Refrigerant distributor for falling film evaporator

Abstract

A falling film evaporator includes a plurality of evaporator tubes through which a volume of thermal energy transfer medium is flowed, and a distributor to distribute a flow of liquid refrigerant over the plurality of evaporator tubes. The distributor includes a distributor box and a distribution sheet positioned at a bottom surface of the distributor box having a plurality of peaks and valleys, with sidewalls extending between each peak and each valley. A plurality of ports is located in the sidewalls to distribute the flow of liquid refrigerant downwardly over the plurality of evaporator tubes.

Description

BACKGROUND

The subject matter disclosed herein relates to heating, ventilation and air conditioning (HVAC) systems. More specifically, the subject matter disclosed herein relates to falling film evaporators for HVAC systems.

In falling film evaporators, saturated two-phase refrigerant is distributed over an evaporator tube bundle both in an axial direction along a length of the tube bundle and a lateral direction over a width of the tube bundle. Poor or uneven distribution results in reduced efficiency of the evaporator, which is compensated for by utilizing larger evaporators.

Two-phase flow distribution inside evaporators is challenging. Liquid and vapor in a saturated mixture have substantially different enthalpies and tend to separate due the density difference between the two phases making even distribution difficult. A typical approach to alleviate this issue involves separating the liquid and vapor refrigerant in a separator upstream of the evaporator distributor, either internal to the evaporator or outside of the evaporator. The vapor is routed back to the compressor, while the liquid refrigerant is distributed over the tube bundle via gravity, flowing the liquid refrigerant through ports in a distribution plate located over the tube bundle. While separation of vapor and liquid refrigerant increases the uniformity of liquid refrigerant distribution over the tube bundle, for uniform distribution, the orifice area in the distribution plate must be small enough such that liquid covers the plate and a liquid seal over the ports is achieved at minimum load. Otherwise substantial maldistribution can occur. This creates an issue with contaminates plugging the small ports. Larger but fewer ports can result in poor coverage of liquid over the tubes. Additionally, the flow through the ports is controlled by the hydrostatic head over the plate and at full load the liquid height must increase substantially in order to satisfy the higher flow rate demand through the ports. This results in very large distributors and a large refrigerant volume.

BRIEF SUMMARY

In one embodiment, a heating, ventilation and air conditioning (HVAC) system includes a condenser flowing a flow of refrigerant therethrough and a falling film evaporator in flow communication with the condenser. The falling film evaporator includes a plurality of evaporator tubes through which a volume of thermal energy transfer medium is flowed, and a distributor to distribute a flow of liquid refrigerant over the plurality of evaporator tubes. The distributor includes a distributor box and a distribution sheet positioned at a bottom surface of the distributor box having a plurality of peaks and valleys, with sidewalls extending between each peak and each valley. A plurality of ports is located in the sidewalls to distribute the flow of liquid refrigerant downwardly over the plurality of evaporator tubes.

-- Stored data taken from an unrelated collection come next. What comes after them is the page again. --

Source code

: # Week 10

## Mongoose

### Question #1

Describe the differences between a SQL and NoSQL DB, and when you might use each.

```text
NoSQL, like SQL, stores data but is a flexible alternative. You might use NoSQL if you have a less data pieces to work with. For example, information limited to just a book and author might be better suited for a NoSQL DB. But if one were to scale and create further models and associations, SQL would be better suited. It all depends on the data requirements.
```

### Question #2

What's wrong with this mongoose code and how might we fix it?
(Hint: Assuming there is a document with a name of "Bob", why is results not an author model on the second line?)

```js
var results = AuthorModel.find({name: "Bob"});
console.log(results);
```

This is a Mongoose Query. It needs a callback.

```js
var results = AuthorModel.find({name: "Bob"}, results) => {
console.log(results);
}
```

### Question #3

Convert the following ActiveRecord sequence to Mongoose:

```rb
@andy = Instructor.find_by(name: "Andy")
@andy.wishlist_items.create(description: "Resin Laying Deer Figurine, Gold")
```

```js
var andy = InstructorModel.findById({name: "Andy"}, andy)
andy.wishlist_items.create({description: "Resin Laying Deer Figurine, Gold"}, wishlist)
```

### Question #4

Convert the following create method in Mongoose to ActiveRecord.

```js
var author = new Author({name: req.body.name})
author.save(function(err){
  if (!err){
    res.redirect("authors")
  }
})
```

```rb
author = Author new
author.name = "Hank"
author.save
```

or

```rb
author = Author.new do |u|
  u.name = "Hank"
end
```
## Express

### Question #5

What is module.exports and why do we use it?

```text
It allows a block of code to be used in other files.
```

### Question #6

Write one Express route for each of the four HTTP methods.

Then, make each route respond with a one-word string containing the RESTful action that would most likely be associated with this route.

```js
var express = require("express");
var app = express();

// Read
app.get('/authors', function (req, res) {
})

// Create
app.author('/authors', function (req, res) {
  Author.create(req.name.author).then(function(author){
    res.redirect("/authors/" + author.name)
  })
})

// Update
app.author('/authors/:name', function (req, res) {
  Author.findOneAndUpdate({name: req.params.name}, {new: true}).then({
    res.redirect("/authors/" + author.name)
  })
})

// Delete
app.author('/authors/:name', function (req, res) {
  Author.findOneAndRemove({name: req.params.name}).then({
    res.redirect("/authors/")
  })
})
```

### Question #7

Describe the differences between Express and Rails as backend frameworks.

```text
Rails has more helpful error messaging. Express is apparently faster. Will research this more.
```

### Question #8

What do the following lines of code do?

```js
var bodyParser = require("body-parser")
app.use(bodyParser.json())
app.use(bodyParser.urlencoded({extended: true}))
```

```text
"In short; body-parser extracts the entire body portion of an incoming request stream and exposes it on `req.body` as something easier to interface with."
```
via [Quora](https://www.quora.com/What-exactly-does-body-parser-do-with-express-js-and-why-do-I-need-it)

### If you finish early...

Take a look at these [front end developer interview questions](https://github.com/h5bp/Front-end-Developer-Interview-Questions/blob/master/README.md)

In another embodiment, a falling film evaporator includes a plurality of evaporator tubes through which a volume of thermal energy transfer medium is flowed, and a distributor to distribute a flow of liquid refrigerant over the plurality of evaporator tubes. The distributor includes a distributor box and a distribution sheet positioned at a bottom surface of the distributor box having a plurality of peaks and valleys, with sidewalls extending between each peak and each valley. A plurality of ports is located in the sidewalls to distribute the flow of liquid refrigerant downwardly over the plurality of evaporator tubes.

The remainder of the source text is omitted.